• [DATA SUPPLIED]:
::::::::::

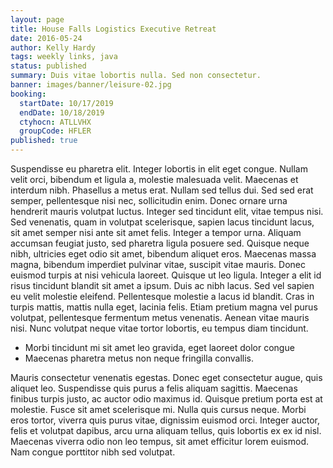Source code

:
 ```yaml
---
layout: page
title: House Falls Logistics Executive Retreat
date: 2016-05-24
author: Kelly Hardy
tags: weekly links, java
status: published
summary: Duis vitae lobortis nulla. Sed non consectetur.
banner: images/banner/leisure-02.jpg
booking:
  startDate: 10/17/2019
  endDate: 10/18/2019
  ctyhocn: ATLLVHX
  groupCode: HFLER
published: true
---
```

Suspendisse eu pharetra elit. Integer lobortis in elit eget congue. Nullam velit orci, bibendum et ligula a, molestie malesuada velit. Maecenas et interdum nibh. Phasellus a metus erat. Nullam sed tellus dui. Sed sed erat semper, pellentesque nisi nec, sollicitudin enim. Donec ornare urna hendrerit mauris volutpat luctus. Integer sed tincidunt elit, vitae tempus nisi. Sed venenatis, quam in volutpat scelerisque, sapien lacus tincidunt lacus, sit amet semper nisi ante sit amet felis. Integer a tempor urna. Aliquam accumsan feugiat justo, sed pharetra ligula posuere sed.
Quisque neque nibh, ultricies eget odio sit amet, bibendum aliquet eros. Maecenas massa magna, bibendum imperdiet pulvinar vitae, suscipit vitae mauris. Donec euismod turpis at nisi vehicula laoreet. Quisque ut leo ligula. Integer a elit id risus tincidunt blandit sit amet a ipsum. Duis ac nibh lacus. Sed vel sapien eu velit molestie eleifend. Pellentesque molestie a lacus id blandit. Cras in turpis mattis, mattis nulla eget, lacinia felis. Etiam pretium magna vel purus volutpat, pellentesque fermentum metus venenatis. Aenean vitae mauris nisi. Nunc volutpat neque vitae tortor lobortis, eu tempus diam tincidunt.

* Morbi tincidunt mi sit amet leo gravida, eget laoreet dolor congue
* Maecenas pharetra metus non neque fringilla convallis.

Mauris consectetur venenatis egestas. Donec eget consectetur augue, quis aliquet leo. Suspendisse quis purus a felis aliquam sagittis. Maecenas finibus turpis justo, ac auctor odio maximus id. Quisque pretium porta est at molestie. Fusce sit amet scelerisque mi. Nulla quis cursus neque. Morbi eros tortor, viverra quis purus vitae, dignissim euismod orci. Integer auctor, felis et volutpat dapibus, arcu urna aliquam tellus, quis lobortis ex ex id nisl. Maecenas viverra odio non leo tempus, sit amet efficitur lorem euismod. Nam congue porttitor nibh sed volutpat.
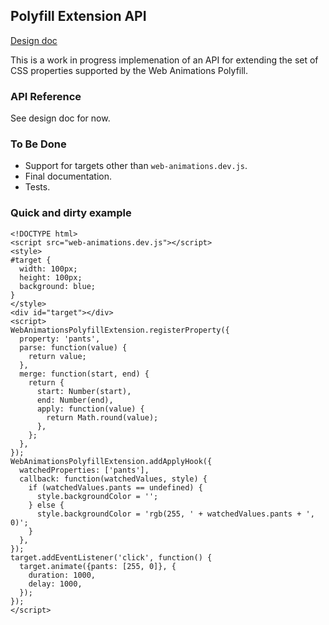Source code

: 
Polyfill Extension API
----------------------

[Design doc](https://docs.google.com/document/d/1pDFK6ebP2gejltvUwRieHVp3g85BA_SS6G0_-hHFzL0)

This is a work in progress implemenation of an API for extending the
set of CSS properties supported by the Web Animations Polyfill.

### API Reference

See design doc for now.

### To Be Done

 - Support for targets other than `web-animations.dev.js`.
 - Final documentation.
 - Tests.

### Quick and dirty example

```
<!DOCTYPE html>
<script src="web-animations.dev.js"></script>
<style>
#target {
  width: 100px;
  height: 100px;
  background: blue;
}
</style>
<div id="target"></div>
<script>
WebAnimationsPolyfillExtension.registerProperty({
  property: 'pants',
  parse: function(value) {
    return value;
  },
  merge: function(start, end) {
    return {
      start: Number(start),
      end: Number(end),
      apply: function(value) {
        return Math.round(value);
      },
    };
  },
});
WebAnimationsPolyfillExtension.addApplyHook({
  watchedProperties: ['pants'],
  callback: function(watchedValues, style) {
    if (watchedValues.pants == undefined) {
      style.backgroundColor = '';
    } else {
      style.backgroundColor = 'rgb(255, ' + watchedValues.pants + ', 0)';
    }
  },
});
target.addEventListener('click', function() {
  target.animate({pants: [255, 0]}, {
    duration: 1000,
    delay: 1000,
  });
});
</script>
```
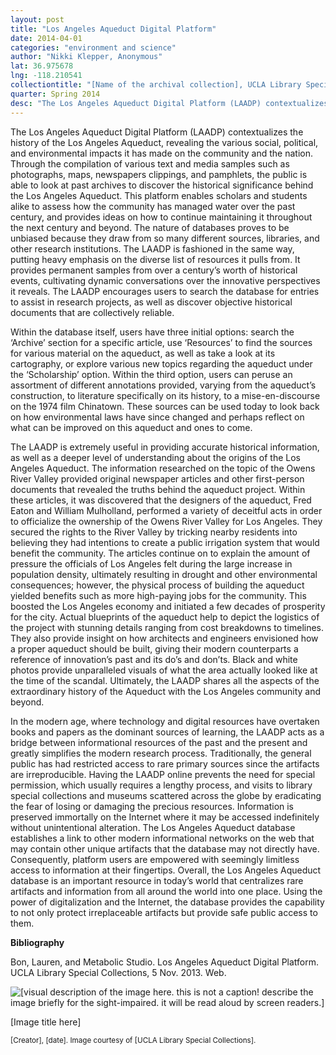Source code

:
 ```yaml
---
layout: post
title: "Los Angeles Aqueduct Digital Platform"
date: 2014-04-01
categories: "environment and science"
author: "Nikki Klepper, Anonymous"
lat: 36.975678
lng: -118.210541
collectiontitle: "[Name of the archival collection], UCLA Library Special Collections"
quarter: Spring 2014
desc: "The Los Angeles Aqueduct Digital Platform (LAADP) contextualizes the history of the Los Angeles Aqueduct, revealing the various social, political, and environmental impacts it has made on the community and the nation. Through the compilation of various text and media samples such as photographs, maps, newspapers clippings, and pamphlets, the public is able to look at past archives to discover the historical significance behind the Los Angeles Aqueduct. This platform enables scholars and students alike to assess how the community has managed water over the past century, and provides ideas on how to continue maintaining it throughout the next century and beyond. The nature of databases proves to be unbiased because they draw from so many different sources, libraries, and other research institutions. The LAADP is fashioned in the same way, putting heavy emphasis on the diverse list of resources it pulls from. It provides permanent samples from over a century’s worth of historical events, cultivating dynamic conversations over the innovative perspectives it reveals. The LAADP encourages users to search the database for entries to assist in research projects, as well as discover objective historical documents that are collectively reliable."
---
```

The Los Angeles Aqueduct Digital Platform (LAADP) contextualizes the history of the Los Angeles Aqueduct, revealing the various social, political, and environmental impacts it has made on the community and the nation. Through the compilation of various text and media samples such as photographs, maps, newspapers clippings, and pamphlets, the public is able to look at past archives to discover the historical significance behind the Los Angeles Aqueduct. This platform enables scholars and students alike to assess how the community has managed water over the past century, and provides ideas on how to continue maintaining it throughout the next century and beyond. The nature of databases proves to be unbiased because they draw from so many different sources, libraries, and other research institutions. The LAADP is fashioned in the same way, putting heavy emphasis on the diverse list of resources it pulls from. It provides permanent samples from over a century’s worth of historical events, cultivating dynamic conversations over the innovative perspectives it reveals. The LAADP encourages users to search the database for entries to assist in research projects, as well as discover objective historical documents that are collectively reliable.

Within the database itself, users have three initial options: search the ‘Archive’ section for a specific article, use ‘Resources’ to find the sources for various material on the aqueduct, as well as take a look at its cartography, or explore various new topics regarding the aqueduct under the ‘Scholarship’ option. Within the third option, users can peruse an assortment of different annotations provided, varying from the aqueduct’s construction, to literature specifically on its history, to a mise-en-discourse on the 1974 film Chinatown. These sources can be used today to look back on how environmental laws have since changed and perhaps reflect on what can be improved on this aqueduct and ones to come.

The LAADP is extremely useful in providing accurate historical information, as well as a deeper level of understanding about the origins of the Los Angeles Aqueduct. The information researched on the topic of the Owens River Valley provided original newspaper articles and other first-person documents that revealed the truths behind the aqueduct project. Within these articles, it was discovered that the designers of the aqueduct, Fred Eaton and William Mulholland, performed a variety of deceitful acts in order to officialize the ownership of the Owens River Valley for Los Angeles. They secured the rights to the River Valley by tricking nearby residents into believing they had intentions to create a public irrigation system that would benefit the community. The articles continue on to explain the amount of pressure the officials of Los Angeles felt during the large increase in population density, ultimately resulting in drought and other environmental consequences; however, the physical process of building the aqueduct yielded benefits such as more high-paying jobs for the community. This boosted the Los Angeles economy and initiated a few decades of prosperity for the city.  Actual blueprints of the aqueduct help to depict the logistics of the project with stunning details ranging from cost breakdowns to timelines. They also provide insight on how architects and engineers envisioned how a proper aqueduct should be built, giving their modern counterparts a reference of innovation’s past and its do’s and don’ts. Black and white photos provide unparalleled visuals of what the area actually looked like at the time of the scandal. Ultimately, the LAADP shares all the aspects of the extraordinary history of the Aqueduct with the Los Angeles community and beyond.

In the modern age, where technology and digital resources have overtaken books and papers as the dominant sources of learning, the LAADP acts as a bridge between informational resources of the past and the present and greatly simplifies the modern research process. Traditionally, the general public has had restricted access to rare primary sources since the artifacts are irreproducible. Having the LAADP online prevents the need for special permission, which usually requires a lengthy process, and visits to library special collections and museums scattered across the globe by eradicating the fear of losing or damaging the precious resources. Information is preserved immortally on the Internet where it may be accessed indefinitely without unintentional alteration. The Los Angeles Aqueduct database establishes a link to other modern informational networks on the web that may contain other unique artifacts that the database may not directly have. Consequently, platform users are empowered with seemingly limitless access to information at their fingertips. Overall, the Los Angeles Aqueduct database is an important resource in today’s world that centralizes rare artifacts and information from all around the world into one place. Using the power of digitalization and the Internet, the database provides the capability to not only protect irreplaceable artifacts but provide safe public access to them.


**Bibliography**

Bon, Lauren, and Metabolic Studio. Los Angeles Aqueduct Digital Platform. UCLA Library Special Collections, 5 Nov. 2013.<ref target="http://digital.library.ucla.edu/aqueduct/" type="url"> Web. </ref>


<img src='../images/nameofimagefile.jpg' alt='[visual description of the image here. this is not a caption! describe the image briefly for the sight-impaired. it will be read aloud by screen readers.]'>
<figcaption><p>[Image title here]</p><p><small>[Creator], [date]. Image courtesy of [UCLA Library Special Collections].</small></p>
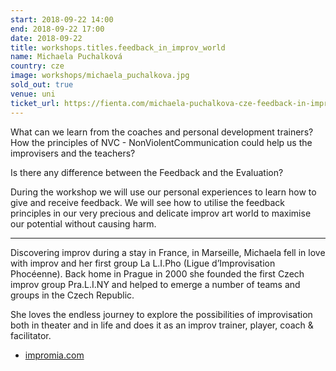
 ```yaml
---
start: 2018-09-22 14:00
end: 2018-09-22 17:00
date: 2018-09-22
title: workshops.titles.feedback_in_improv_world
name: Michaela Puchalková
country: cze
image: workshops/michaela_puchalkova.jpg
sold_out: true
venue: uni
ticket_url: https://fienta.com/michaela-puchalkova-cze-feedback-in-improv-world
---
```


What can we learn from the coaches and personal development trainers? How the principles of NVC -
NonViolentCommunication could help us the improvisers and the teachers?

Is there any difference between the Feedback and the Evaluation?

During the workshop we will use our personal experiences to learn how to give and receive feedback.
We will see how to utilise the feedback principles in our very precious and delicate improv art world
to maximise our potential without causing harm.

---

Discovering improv during a stay in France, in Marseille, Michaela fell in love with improv and her first
group La L.I.Pho (Ligue d’Improvisation Phocéenne). Back home in Prague in 2000 she founded the first Czech
improv group Pra.L.I.NY and helped to emerge a number of teams and groups in the Czech Republic.

She loves the endless journey to explore the possibilities of improvisation both in theater and in life and
does it as an improv trainer, player, coach & facilitator. 

- [impromia.com](https://www.impromia.com/)

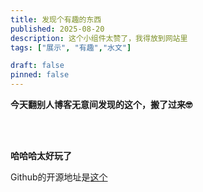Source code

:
 ```yaml
---
title: 发现个有趣的东西
published: 2025-08-20
description: 这个小组件太赞了，我得放到网站里
tags: ["展示", "有趣","水文"]

draft: false
pinned: false
---
```

**今天翻别人博客无意间发现的这个，搬了过来🤓**

</br></br>

<div data-sakana data-size="200" data-character="chisato" data-controls="false" data-draggable="true" data-align="center" data-margin="2rem auto"></div>

**哈哈哈太好玩了**

<div data-sakana data-size="500" data-character="chisato" data-controls="false" data-draggable="true" data-align="center" data-margin="2rem auto" data-image="https://bili-proxy.api.chenhen.top/bfs/openplatform/4a9b5bb219bb1f11b65db7a15460ce077cf461d2.png@.webp"></div>


<div data-sakana data-size="130" data-character="takina" data-controls="false" data-draggable="true" data-align="center" data-margin="2rem auto"></div><div data-sakana data-align="left"></div><div data-sakana data-align="right"></div>






Github的开源地址是[这个](https://github.com/dsrkafuu/sakana-widget)

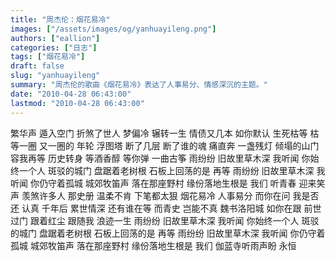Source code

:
 ```yaml
---
title: "周杰伦：烟花易冷"
images: ["/assets/images/og/yanhuayileng.png"]
authors: ["eallion"]
categories: ["日志"]
tags: ["烟花易冷"]
draft: false
slug: "yanhuayileng"
summary: "周杰伦的歌曲《烟花易冷》表达了人事易分、情感深沉的主题。"
date: "2010-04-28 06:43:00"
lastmod: "2010-04-28 06:43:00"
---
```


繁华声 遁入空门 折煞了世人
梦偏冷 辗转一生 情债又几本
如你默认 生死枯等
枯等一圈 又一圈的 年轮
浮图塔 断了几层 断了谁的魂
痛直奔 一盏残灯 倾塌的山门
容我再等 历史转身
等酒香醇 等你弹 一曲古筝
雨纷纷 旧故里草木深
我听闻 你始终一个人
斑驳的城门 盘踞着老树根
石板上回荡的是 再等
雨纷纷 旧故里草木深
我听闻 你仍守着孤城
城郊牧笛声 落在那座野村
缘份落地生根是 我们
听青春 迎来笑声 羡煞许多人
那史册 温柔不肯 下笔都太狠
烟花易冷 人事易分
而你在问 我是否还 认真
千年后 累世情深 还有谁在等
而青史 岂能不真 魏书洛阳城
如你在跟 前世过门
跟着红尘 跟随我 浪迹一生
雨纷纷 旧故里草木深
我听闻 你始终一个人
斑驳的城门 盘踞着老树根
石板上回荡的是 再等
雨纷纷 旧故里草木深
我听闻 你仍守着孤城
城郊牧笛声 落在那座野村
缘份落地生根是 我们
伽蓝寺听雨声盼 永恒
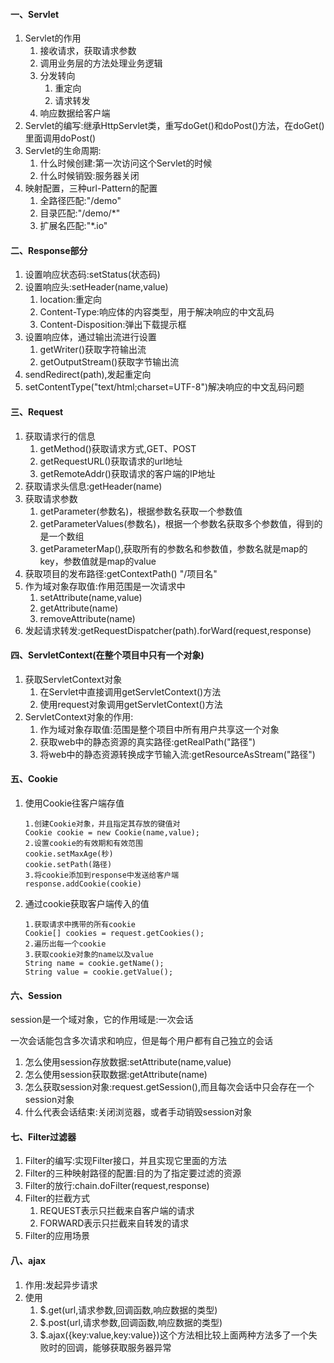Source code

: #### 一、Servlet

1. Servlet的作用
   1. 接收请求，获取请求参数
   2. 调用业务层的方法处理业务逻辑
   3. 分发转向
      1. 重定向
      2. 请求转发
   4. 响应数据给客户端
2. Servlet的编写:继承HttpServlet类，重写doGet()和doPost()方法，在doGet()里面调用doPost()
3. Servlet的生命周期:
   1. 什么时候创建:第一次访问这个Servlet的时候
   2. 什么时候销毁:服务器关闭
4. 映射配置，三种url-Pattern的配置
   1. 全路径匹配:"/demo"
   2. 目录匹配:"/demo/*"
   3. 扩展名匹配:"*.io"

#### 二、Response部分

1. 设置响应状态码:setStatus(状态码)
2. 设置响应头:setHeader(name,value)
   1. location:重定向
   2. Content-Type:响应体的内容类型，用于解决响应的中文乱码
   3. Content-Disposition:弹出下载提示框
3. 设置响应体，通过输出流进行设置
   1. getWriter()获取字符输出流
   2. getOutputStream()获取字节输出流
4. sendRedirect(path),发起重定向
5. setContentType("text/html;charset=UTF-8")解决响应的中文乱码问题

#### 三、Request

1. 获取请求行的信息
   1. getMethod()获取请求方式,GET、POST
   2. getRequestURL()获取请求的url地址
   3. getRemoteAddr()获取请求的客户端的IP地址
2. 获取请求头信息:getHeader(name)
3. 获取请求参数
   1. getParameter(参数名)，根据参数名获取一个参数值
   2. getParameterValues(参数名)，根据一个参数名获取多个参数值，得到的是一个数组
   3. getParameterMap(),获取所有的参数名和参数值，参数名就是map的key，参数值就是map的value
4. 获取项目的发布路径:getContextPath()   "/项目名"
5. 作为域对象存取值:作用范围是一次请求中
   1. setAttribute(name,value)
   2. getAttribute(name)
   3. removeAttribute(name)
6. 发起请求转发:getRequestDispatcher(path).forWard(request,response)

#### 四、ServletContext(在整个项目中只有一个对象)

1. 获取ServletContext对象
   1. 在Servlet中直接调用getServletContext()方法
   2. 使用request对象调用getServletContext()方法
2. ServletContext对象的作用:
   1. 作为域对象存取值:范围是整个项目中所有用户共享这一个对象
   2. 获取web中的静态资源的真实路径:getRealPath("路径")
   3. 将web中的静态资源转换成字节输入流:getResourceAsStream("路径")

#### 五、Cookie

1. 使用Cookie往客户端存值

   ```
   1.创建Cookie对象，并且指定其存放的键值对
   Cookie cookie = new Cookie(name,value);
   2.设置cookie的有效期和有效范围
   cookie.setMaxAge(秒)
   cookie.setPath(路径)
   3.将cookie添加到response中发送给客户端
   response.addCookie(cookie)
   ```

2. 通过cookie获取客户端传入的值

   ```
   1.获取请求中携带的所有cookie
   Cookie[] cookies = request.getCookies();
   2.遍历出每一个cookie
   3.获取cookie对象的name以及value
   String name = cookie.getName();
   String value = cookie.getValue();
   ```

#### 六、Session

session是一个域对象，它的作用域是:一次会话

一次会话能包含多次请求和响应，但是每个用户都有自己独立的会话

1. 怎么使用session存放数据:setAttribute(name,value)
2. 怎么使用session获取数据:getAttribute(name)
3. 怎么获取session对象:request.getSession(),而且每次会话中只会存在一个session对象
4. 什么代表会话结束:关闭浏览器，或者手动销毁session对象

#### 七、Filter过滤器

1. Filter的编写:实现Filter接口，并且实现它里面的方法
2. Filter的三种映射路径的配置:目的为了指定要过滤的资源
3. Filter的放行:chain.doFilter(request,response)
4. Filter的拦截方式
   1. REQUEST表示只拦截来自客户端的请求
   2. FORWARD表示只拦截来自转发的请求
5. Filter的应用场景

#### 八、ajax

1. 作用:发起异步请求
2. 使用
   1. $.get(url,请求参数,回调函数,响应数据的类型)
   2. $.post(url,请求参数,回调函数,响应数据的类型)
   3. $.ajax({key:value,key:value})这个方法相比较上面两种方法多了一个失败时的回调，能够获取服务器异常
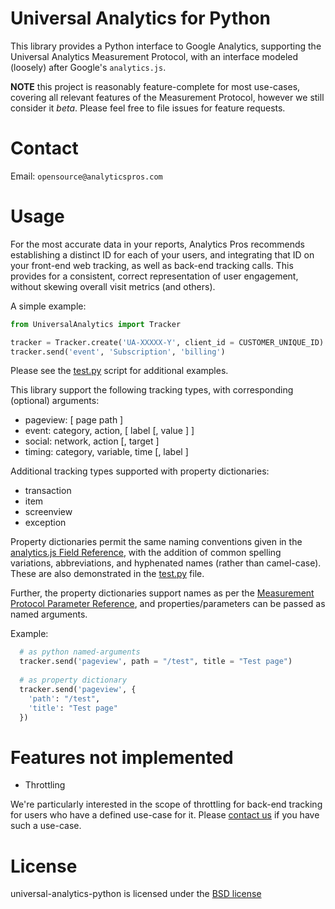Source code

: # Universal Analytics for Python

This library provides a Python interface to Google Analytics, supporting the Universal Analytics Measurement Protocol, with an interface modeled (loosely) after Google's `analytics.js`.

**NOTE** this project is reasonably feature-complete for most use-cases, covering all relevant features of the Measurement Protocol, however we still consider it _beta_. Please feel free to file issues for feature requests.

# Contact
Email: `opensource@analyticspros.com`

# Usage

For the most accurate data in your reports, Analytics Pros recommends establishing a distinct ID for each of your users, and integrating that ID on your front-end web tracking, as well as back-end tracking calls. This provides for a consistent, correct representation of user engagement, without skewing overall visit metrics (and others).

A simple example:

```python
from UniversalAnalytics import Tracker

tracker = Tracker.create('UA-XXXXX-Y', client_id = CUSTOMER_UNIQUE_ID)
tracker.send('event', 'Subscription', 'billing')
```

Please see the [test.py](./test.py) script for additional examples.

This library support the following tracking types, with corresponding (optional) arguments:

* pageview: [ page path ]
* event: category, action, [ label [, value ] ] 
* social: network, action [, target ] 
* timing: category, variable, time [, label ]

Additional tracking types supported with property dictionaries:

* transaction
* item
* screenview 
* exception

Property dictionaries permit the same naming conventions given in the [analytics.js Field Reference](https://developers.google.com/analytics/devguides/collection/analyticsjs/field-reference), with the addition of common spelling variations, abbreviations, and hyphenated names (rather than camel-case).  These are also demonstrated in the [test.py](./test.py) file.

Further, the property dictionaries support names as per the [Measurement Protocol Parameter Reference](https://developers.google.com/analytics/devguides/collection/protocol/v1/parameters), and properties/parameters can be passed as named arguments.

Example:

```python
  # as python named-arguments
  tracker.send('pageview', path = "/test", title = "Test page") 
  
  # as property dictionary 
  tracker.send('pageview', {
    'path': "/test",
    'title': "Test page"
  })
```

# Features not implemented

* Throttling

We're particularly interested in the scope of throttling for back-end tracking for users who have a defined use-case for it. Please [contact us](mailto:opensource@analyticspros.com) if you have such a use-case.


# License

universal-analytics-python is licensed under the [BSD license](./LICENSE)
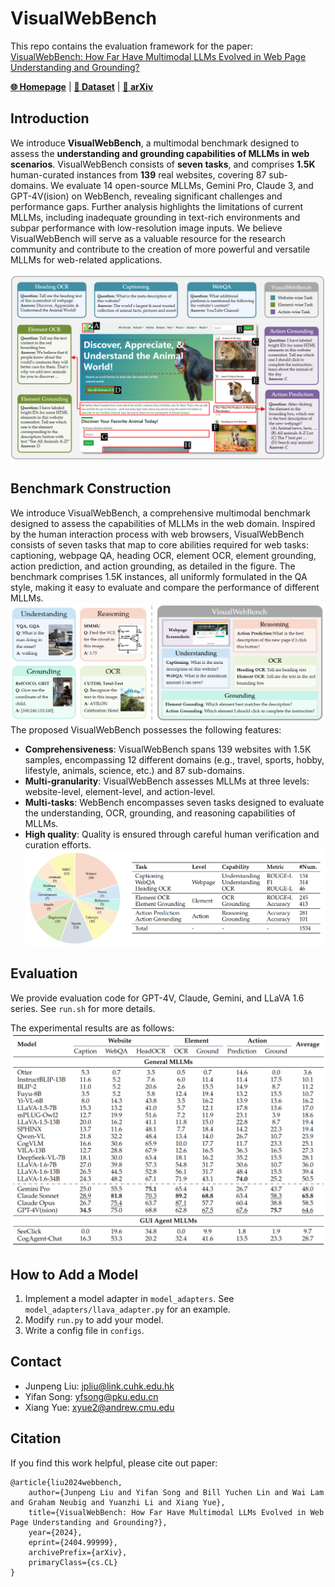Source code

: # VisualWebBench

This repo contains the evaluation framework for the paper: [VisualWebBench: How Far Have Multimodal LLMs Evolved in Web Page Understanding and Grounding?](https://arxiv.org)

[**🌐 Homepage**](https://visualwebbench.github.io/) | [**🤗 Dataset**](https://huggingface.co/datasets/visualwebbench/VisualWebBench) | [**📖 arXiv**](https://arxiv.org)


## Introduction

We introduce **VisualWebBench**, a multimodal benchmark designed to assess the **understanding and grounding capabilities of MLLMs in web scenarios**. VisualWebBench consists of **seven tasks**, and comprises **1.5K** human-curated instances from **139** real websites, covering 87 sub-domains. We evaluate 14 open-source MLLMs, Gemini Pro, Claude 3, and GPT-4V(ision) on WebBench, revealing significant challenges and performance gaps. Further analysis highlights the limitations of current MLLMs, including inadequate grounding in text-rich environments and subpar performance with low-resolution image inputs. We believe VisualWebBench will serve as a valuable resource for the research community and contribute to the creation of more powerful and versatile MLLMs for web-related applications.

![Alt text](assets/main.png)


## Benchmark Construction
We introduce VisualWebBench, a comprehensive multimodal benchmark designed to assess the capabilities of MLLMs in the web domain. Inspired by the human interaction process with web browsers, VisualWebBench consists of seven tasks that map to core abilities required for web tasks: captioning, webpage QA, heading OCR, element OCR, element grounding, action prediction, and action grounding, as detailed in the figure. The benchmark comprises 1.5K instances, all uniformly formulated in the QA style, making it easy to evaluate and compare the performance of different MLLMs.
![Alt text](assets/compare.png)
The proposed VisualWebBench possesses the following features:
- **Comprehensiveness**: VisualWebBench spans 139 websites with 1.5K samples, encompassing 12 different domains (e.g., travel, sports, hobby, lifestyle, animals, science, etc.) and 87 sub-domains.
- **Multi-granularity**: VisualWebBench assesses MLLMs at three levels: website-level, element-level, and action-level.
- **Multi-tasks**: WebBench encompasses seven tasks designed to evaluate the understanding, OCR, grounding, and reasoning capabilities of MLLMs.
- **High quality**: Quality is ensured through careful human verification and curation efforts.
![Alt text](assets/detail.png)



## Evaluation


We provide evaluation code for GPT-4V, Claude, Gemini, and LLaVA 1.6 series.
See `run.sh` for more details.

The experimental results are as follows:
![Alt text](assets/exp.png)

## How to Add a Model
1. Implement a model adapter in `model_adapters`. See `model_adapters/llava_adapter.py` for an example.
2. Modify `run.py` to add your model.
3. Write a config file in `configs`.

## Contact
- Junpeng Liu: [jpliu@link.cuhk.edu.hk](jpliu@link.cuhk.edu.hk)
- Yifan Song: [yfsong@pku.edu.cn](yfsong@pku.edu.cn)
- Xiang Yue: [xyue2@andrew.cmu.edu](xyue2@andrew.cmu.edu)

## Citation
If you find this work helpful, please cite out paper:
```
@article{liu2024webbench,
    author={Junpeng Liu and Yifan Song and Bill Yuchen Lin and Wai Lam and Graham Neubig and Yuanzhi Li and Xiang Yue},
    title={VisualWebBench: How Far Have Multimodal LLMs Evolved in Web Page Understanding and Grounding?},
    year={2024},
    eprint={2404.99999},
    archivePrefix={arXiv},
    primaryClass={cs.CL}
}
```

::::::::::

• [WORK ITEM]:
Work out how many lines in the listing contain "explore", then write down that number and nothing else.

• [RESULT]:
2